OPINION

BRUMMETT ONLINE: Trump and the truth

The preposterous second-place president, Donald Trump, put on Twitter as an absolute fact that former President Barack Obama had tapped his phone in Trump Tower. Then the White House, where Trump is the supposed boss, put out a statement that an investigation is needed to determine if there is any truth to what the president declared as truth.

We need to find out if the American president is full of it — that essentially was what the American president’s own staff said.

Here’s what the White House staff could do to investigate the president’s statement: Walk down to his office and ask him what in the world he’s talking about.

The preposterous second-place president is the crazed-alleger-in-chief. He is the chief executive of irresponsibility and irrationality.
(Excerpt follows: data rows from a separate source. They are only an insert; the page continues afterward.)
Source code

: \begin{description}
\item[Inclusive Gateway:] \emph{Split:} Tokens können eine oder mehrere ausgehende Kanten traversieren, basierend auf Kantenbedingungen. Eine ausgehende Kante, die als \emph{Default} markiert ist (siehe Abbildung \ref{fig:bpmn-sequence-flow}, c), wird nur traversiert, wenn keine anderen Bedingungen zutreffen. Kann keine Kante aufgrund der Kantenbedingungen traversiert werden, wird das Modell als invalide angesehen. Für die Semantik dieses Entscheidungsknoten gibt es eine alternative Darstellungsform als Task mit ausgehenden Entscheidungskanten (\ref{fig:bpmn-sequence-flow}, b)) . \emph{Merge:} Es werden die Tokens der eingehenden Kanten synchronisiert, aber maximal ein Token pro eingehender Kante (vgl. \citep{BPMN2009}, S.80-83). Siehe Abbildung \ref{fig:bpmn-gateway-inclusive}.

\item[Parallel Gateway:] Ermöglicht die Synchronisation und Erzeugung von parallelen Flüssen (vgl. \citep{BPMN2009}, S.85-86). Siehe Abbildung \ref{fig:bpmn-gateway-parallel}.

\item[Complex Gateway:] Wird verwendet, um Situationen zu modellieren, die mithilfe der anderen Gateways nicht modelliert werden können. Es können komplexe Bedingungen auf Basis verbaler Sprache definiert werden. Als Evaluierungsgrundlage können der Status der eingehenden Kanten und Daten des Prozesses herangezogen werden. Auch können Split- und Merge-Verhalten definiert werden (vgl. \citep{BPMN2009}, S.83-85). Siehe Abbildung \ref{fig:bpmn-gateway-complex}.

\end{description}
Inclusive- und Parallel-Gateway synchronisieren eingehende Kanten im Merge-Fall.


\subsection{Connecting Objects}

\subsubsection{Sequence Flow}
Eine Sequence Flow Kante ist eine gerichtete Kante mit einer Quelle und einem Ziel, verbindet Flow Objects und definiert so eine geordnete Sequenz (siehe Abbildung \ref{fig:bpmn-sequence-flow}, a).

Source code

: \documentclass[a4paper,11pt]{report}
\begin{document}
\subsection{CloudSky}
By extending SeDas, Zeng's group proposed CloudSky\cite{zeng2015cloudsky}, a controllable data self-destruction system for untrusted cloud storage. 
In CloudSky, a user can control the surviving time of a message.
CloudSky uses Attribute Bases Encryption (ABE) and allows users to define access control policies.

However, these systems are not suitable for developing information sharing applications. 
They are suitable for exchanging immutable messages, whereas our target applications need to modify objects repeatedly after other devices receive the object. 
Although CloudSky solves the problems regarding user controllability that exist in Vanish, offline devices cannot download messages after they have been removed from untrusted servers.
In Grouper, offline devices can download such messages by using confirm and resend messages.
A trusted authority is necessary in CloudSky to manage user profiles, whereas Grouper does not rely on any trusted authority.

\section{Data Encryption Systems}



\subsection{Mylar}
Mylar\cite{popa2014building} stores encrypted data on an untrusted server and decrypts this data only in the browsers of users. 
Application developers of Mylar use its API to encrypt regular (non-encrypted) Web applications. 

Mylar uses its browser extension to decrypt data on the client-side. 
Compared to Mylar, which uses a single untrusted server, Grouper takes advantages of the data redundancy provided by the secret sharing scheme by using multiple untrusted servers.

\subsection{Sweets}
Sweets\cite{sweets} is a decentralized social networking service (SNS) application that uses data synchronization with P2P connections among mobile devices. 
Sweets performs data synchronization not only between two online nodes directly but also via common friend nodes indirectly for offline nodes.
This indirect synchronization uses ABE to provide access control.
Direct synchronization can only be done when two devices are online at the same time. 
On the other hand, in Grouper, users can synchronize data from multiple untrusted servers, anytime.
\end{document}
No-drama Obama has been succeeded by all-harrumph Trump.

James Comey, the FBI director who keeps finding a need to serve his agency by making a political statement, has reportedly pleaded with the Justice Department to say publicly that there is nothing to Trump’s charge, which implicates the FBI as lawbreaking.

Through it all, the president could make a phone call and determine the truth about what he alleges — that there isn’t any; that, most likely, and at most, certain communications, such as Mike Flynn’s phone conversation with the Russian ambassador that Flynn lied about, have been listened to or transcribed, based on monitoring of the Russians, not of Trump, and certainly not with an FBI illegal, abusing phone tap of Trump’s phone at the personal behest of Obama.

Apparently, there is hesitation in the Justice Department to say the president is a liar or insane. The words need to be chosen less candidly than that. There may not exist sufficient euphemism for the task.

There are three powerfully colliding truths about Trump and his preposterous presidency.

One is that his restrained speech to Congress and the positive reaction to it demonstrate that, if he could maintain that “presidential” demeanor, he could yet succeed, even in no less than realigning American politics.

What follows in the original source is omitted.